A nomogram for predicting long term tumor-specific death in patients with soft tissue sarcoma (STS) was developed at the Memorial Sloan-Kettering Cancer Center (MSKCC).
A nomogram for predicting long term tumor-specific death in patients with soft tissue sarcoma (STS) was developed at the Memorial Sloan-Kettering Cancer Center (MSKCC).
To assess the performance of the MSKCC nomogram, 642 consecutive patients with extremity STS who underwent surgery over a 20-year span at a single referral center were analyzed. Nomogram predictions were based on tumor size, depth, site, patient age, histologic subtype, and grade. The latter, at variance with the system in use at the MSKCC, was classified as Grade 1–3 according to the French Federation of Cancer Centers Sarcoma Group (FNCLCC) system. The statistical approach used for nomogram performance assessment was that of “validation by calibration” proposed by Van Houwelingen.

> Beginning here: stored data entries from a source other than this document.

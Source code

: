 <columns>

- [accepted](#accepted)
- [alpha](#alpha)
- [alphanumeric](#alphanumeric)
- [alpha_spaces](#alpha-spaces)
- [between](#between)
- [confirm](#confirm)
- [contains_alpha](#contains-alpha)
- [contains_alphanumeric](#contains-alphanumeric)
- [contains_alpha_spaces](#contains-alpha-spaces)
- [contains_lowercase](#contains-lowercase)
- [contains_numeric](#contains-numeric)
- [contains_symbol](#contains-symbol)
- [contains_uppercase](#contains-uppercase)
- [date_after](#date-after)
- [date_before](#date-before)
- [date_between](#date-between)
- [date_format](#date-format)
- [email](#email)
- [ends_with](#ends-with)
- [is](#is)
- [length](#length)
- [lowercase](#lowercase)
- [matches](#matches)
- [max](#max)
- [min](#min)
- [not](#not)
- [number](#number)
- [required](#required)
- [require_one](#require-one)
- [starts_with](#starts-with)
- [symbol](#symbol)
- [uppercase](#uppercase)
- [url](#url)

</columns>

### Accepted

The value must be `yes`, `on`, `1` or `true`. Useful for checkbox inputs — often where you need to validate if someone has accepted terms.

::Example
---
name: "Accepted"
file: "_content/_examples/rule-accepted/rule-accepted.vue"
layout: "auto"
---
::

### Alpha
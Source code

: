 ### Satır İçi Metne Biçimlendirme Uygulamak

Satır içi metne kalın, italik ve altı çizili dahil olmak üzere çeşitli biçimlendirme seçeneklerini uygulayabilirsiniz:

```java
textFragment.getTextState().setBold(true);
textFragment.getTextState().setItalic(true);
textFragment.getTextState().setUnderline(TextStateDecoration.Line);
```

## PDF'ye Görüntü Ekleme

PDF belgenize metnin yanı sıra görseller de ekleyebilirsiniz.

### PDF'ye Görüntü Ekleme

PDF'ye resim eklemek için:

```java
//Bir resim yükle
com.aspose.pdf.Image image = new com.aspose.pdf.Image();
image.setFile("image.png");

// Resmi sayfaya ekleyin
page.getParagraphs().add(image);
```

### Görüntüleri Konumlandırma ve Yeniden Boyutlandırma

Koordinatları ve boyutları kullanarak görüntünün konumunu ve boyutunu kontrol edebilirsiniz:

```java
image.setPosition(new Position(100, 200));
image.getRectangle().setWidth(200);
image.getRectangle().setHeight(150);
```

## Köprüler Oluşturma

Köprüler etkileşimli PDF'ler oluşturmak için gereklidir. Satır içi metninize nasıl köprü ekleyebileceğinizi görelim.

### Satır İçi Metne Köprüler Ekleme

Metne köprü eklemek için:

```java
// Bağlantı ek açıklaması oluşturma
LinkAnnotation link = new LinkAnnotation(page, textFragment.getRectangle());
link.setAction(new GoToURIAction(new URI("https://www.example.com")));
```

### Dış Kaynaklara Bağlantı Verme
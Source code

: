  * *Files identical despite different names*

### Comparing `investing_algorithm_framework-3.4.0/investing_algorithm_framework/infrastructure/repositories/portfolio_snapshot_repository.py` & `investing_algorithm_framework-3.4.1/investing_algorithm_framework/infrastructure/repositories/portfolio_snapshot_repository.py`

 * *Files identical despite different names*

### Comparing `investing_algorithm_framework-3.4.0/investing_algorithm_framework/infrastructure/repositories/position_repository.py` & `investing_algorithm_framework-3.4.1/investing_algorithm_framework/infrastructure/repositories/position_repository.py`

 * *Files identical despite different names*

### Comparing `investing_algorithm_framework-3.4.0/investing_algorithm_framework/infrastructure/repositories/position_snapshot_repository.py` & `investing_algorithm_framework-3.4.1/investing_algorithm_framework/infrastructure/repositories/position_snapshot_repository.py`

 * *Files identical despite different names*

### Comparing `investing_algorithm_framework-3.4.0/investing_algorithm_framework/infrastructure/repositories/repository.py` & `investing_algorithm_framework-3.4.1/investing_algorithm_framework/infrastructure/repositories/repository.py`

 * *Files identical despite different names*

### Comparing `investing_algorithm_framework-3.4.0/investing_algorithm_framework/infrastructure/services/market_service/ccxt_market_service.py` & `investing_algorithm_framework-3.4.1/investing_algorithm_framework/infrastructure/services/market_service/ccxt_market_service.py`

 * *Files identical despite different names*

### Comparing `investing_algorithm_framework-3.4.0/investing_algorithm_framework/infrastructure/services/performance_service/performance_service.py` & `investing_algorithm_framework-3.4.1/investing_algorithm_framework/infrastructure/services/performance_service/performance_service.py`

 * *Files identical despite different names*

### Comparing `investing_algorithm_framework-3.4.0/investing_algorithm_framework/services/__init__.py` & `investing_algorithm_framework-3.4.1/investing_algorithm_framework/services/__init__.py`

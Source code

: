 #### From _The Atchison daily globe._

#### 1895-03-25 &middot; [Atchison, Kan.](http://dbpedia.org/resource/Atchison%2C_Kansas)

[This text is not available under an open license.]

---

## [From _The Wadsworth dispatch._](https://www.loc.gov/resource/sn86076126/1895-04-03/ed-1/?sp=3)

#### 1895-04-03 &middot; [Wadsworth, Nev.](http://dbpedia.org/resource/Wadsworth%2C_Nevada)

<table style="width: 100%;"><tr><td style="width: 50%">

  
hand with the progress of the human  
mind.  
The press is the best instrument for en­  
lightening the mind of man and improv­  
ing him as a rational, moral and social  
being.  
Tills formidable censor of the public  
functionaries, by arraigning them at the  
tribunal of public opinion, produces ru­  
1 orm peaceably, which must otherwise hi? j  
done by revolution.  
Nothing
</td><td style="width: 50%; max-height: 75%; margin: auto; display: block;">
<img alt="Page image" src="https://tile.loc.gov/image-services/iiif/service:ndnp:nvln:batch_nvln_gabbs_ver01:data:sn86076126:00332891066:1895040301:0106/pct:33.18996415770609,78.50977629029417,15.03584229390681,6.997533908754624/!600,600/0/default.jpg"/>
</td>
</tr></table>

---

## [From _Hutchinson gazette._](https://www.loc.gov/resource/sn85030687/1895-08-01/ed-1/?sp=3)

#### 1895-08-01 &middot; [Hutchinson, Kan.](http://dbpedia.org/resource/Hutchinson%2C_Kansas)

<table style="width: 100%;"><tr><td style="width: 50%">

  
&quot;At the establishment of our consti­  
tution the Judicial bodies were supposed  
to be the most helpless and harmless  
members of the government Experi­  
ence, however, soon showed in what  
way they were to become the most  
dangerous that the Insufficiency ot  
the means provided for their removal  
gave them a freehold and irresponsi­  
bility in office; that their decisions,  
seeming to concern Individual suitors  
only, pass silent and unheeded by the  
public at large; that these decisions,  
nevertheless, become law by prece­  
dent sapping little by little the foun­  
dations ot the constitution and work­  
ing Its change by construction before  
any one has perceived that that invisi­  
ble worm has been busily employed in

Graphic comparison of observed and predicted sarcoma-specific survival curves showed that predictions by the nomogram were quite accurate, within 10% of actual survival for all prognostic strata. Statistical analysis showed that such predictions could be improved by employing approximately 25% shrinkage to achieve good calibration. The contribution of histologic grade was highly significant in both univariate analysis (P < 0.001) and multivariate analysis (P < 0.001), and a survival trend across the 3 grade categories was observed. Based on those findings, a nomogram that included the FNCLCC histologic grade classification was produced.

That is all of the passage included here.